Il est des œuvres qui valent pour leur force expressive singulière, et d’autres, pour leur puissance évocatoire combinant les formes d’un patrimoine culturel commun. Mais rares sont celles qui mêlent intimement les deux tendances, sans que l’une prévale sur l’autre. Et c’est précisément sur cette ligne de crête que chemine Benoît Moreau (alias Benito).
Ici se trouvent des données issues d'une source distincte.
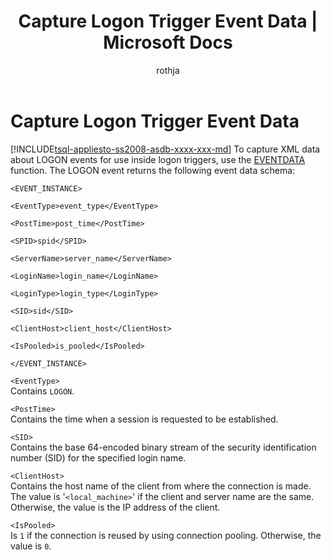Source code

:﻿---
title: "Capture Logon Trigger Event Data | Microsoft Docs"
ms.custom: ""
ms.date: "03/06/2017"
ms.prod: sql
ms.prod_service: "database-engine, sql-database"
ms.component: "triggers"
ms.reviewer: ""
ms.suite: "sql"
ms.technology: 
  - "database-engine"
ms.tgt_pltfrm: ""
ms.topic: conceptual
ms.assetid: e05b1ab4-c10b-402a-9591-f6ec1e3db8c0
caps.latest.revision: 5
author: "rothja"
ms.author: "jroth"
manager: craigg
monikerRange: "= azuresqldb-current || >= sql-server-2016 || = sqlallproducts-allversions"
---
# Capture Logon Trigger Event Data
[!INCLUDE[tsql-appliesto-ss2008-asdb-xxxx-xxx-md](../../includes/tsql-appliesto-ss2008-asdb-xxxx-xxx-md.md)]
  To capture XML data about LOGON events for use inside logon triggers, use the [EVENTDATA](../../t-sql/functions/eventdata-transact-sql.md) function. The LOGON event returns the following event data schema:  
  
 `<EVENT_INSTANCE>`  
  
 `<EventType>event_type</EventType>`  
  
 `<PostTime>post_time</PostTime>`  
  
 `<SPID>spid</SPID>`  
  
 `<ServerName>server_name</ServerName>`  
  
 `<LoginName>login_name</LoginName>`  
  
 `<LoginType>login_type</LoginType>`  
  
 `<SID>sid</SID>`  
  
 `<ClientHost>client_host</ClientHost>`  
  
 `<IsPooled>is_pooled</IsPooled>`  
  
 `</EVENT_INSTANCE>`  
  
 `<EventType>`  
 Contains `LOGON`.  
  
 `<PostTime>`  
 Contains the time when a session is requested to be established.  
  
 `<SID>`  
 Contains the base 64-encoded binary stream of the security identification number (SID) for the specified login name.  
  
 `<ClientHost>`  
 Contains the host name of the client from where the connection is made. The value is '`<local_machine>`' if the client and server name are the same. Otherwise, the value is the IP address of the client.  
  
 `<IsPooled>`  
 Is `1` if the connection is reused by using connection pooling. Otherwise, the value is `0`.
La singularité du peintre tient avant tout à son art de coloriste. Benito s’accorde dans ce domaine toutes les audaces (couleurs pures, ruptures de tons...). Une harmonisation spontanée qui relève de l’improvisation. Et à la fraîcheur de la couleur répond la franchise du trait. Les figures brutes et stylisées du peintre, réduites à leur plus élémentaire expression, semblent surgir d’un monde archaïsant où se confondent narration personnelle et mythe collectif. Un art proche du pariétal qui récapitule nombre de mouvements picturaux occidentaux du XXe siècle et cite expressément les arts traditionnels africains.
Car face aux figures aux membres rabattus de Benito, comment ne pas penser au cubisme de Picasso, lui-même inspiré par l’art coutumier africain (Les Demoiselles d’Avignon) ? Devant l’angulosité et la simplicité de certains motifs, ou l’étirement de certaines formes, comment ne pas se ressouvenir des œuvres de Victor Brauner ou de Wifredo Lam ? Et que dire de ces silhouettes cernées de noir ou de ces aplats colorés ? Ils paraissent tout droit sortis d’une toile de Corneille, d’Asger Jorn ou de Jean-Michel Basquiat.
Ainsi peint Benito, à la fois artiste de l’hommage et de son dépassement.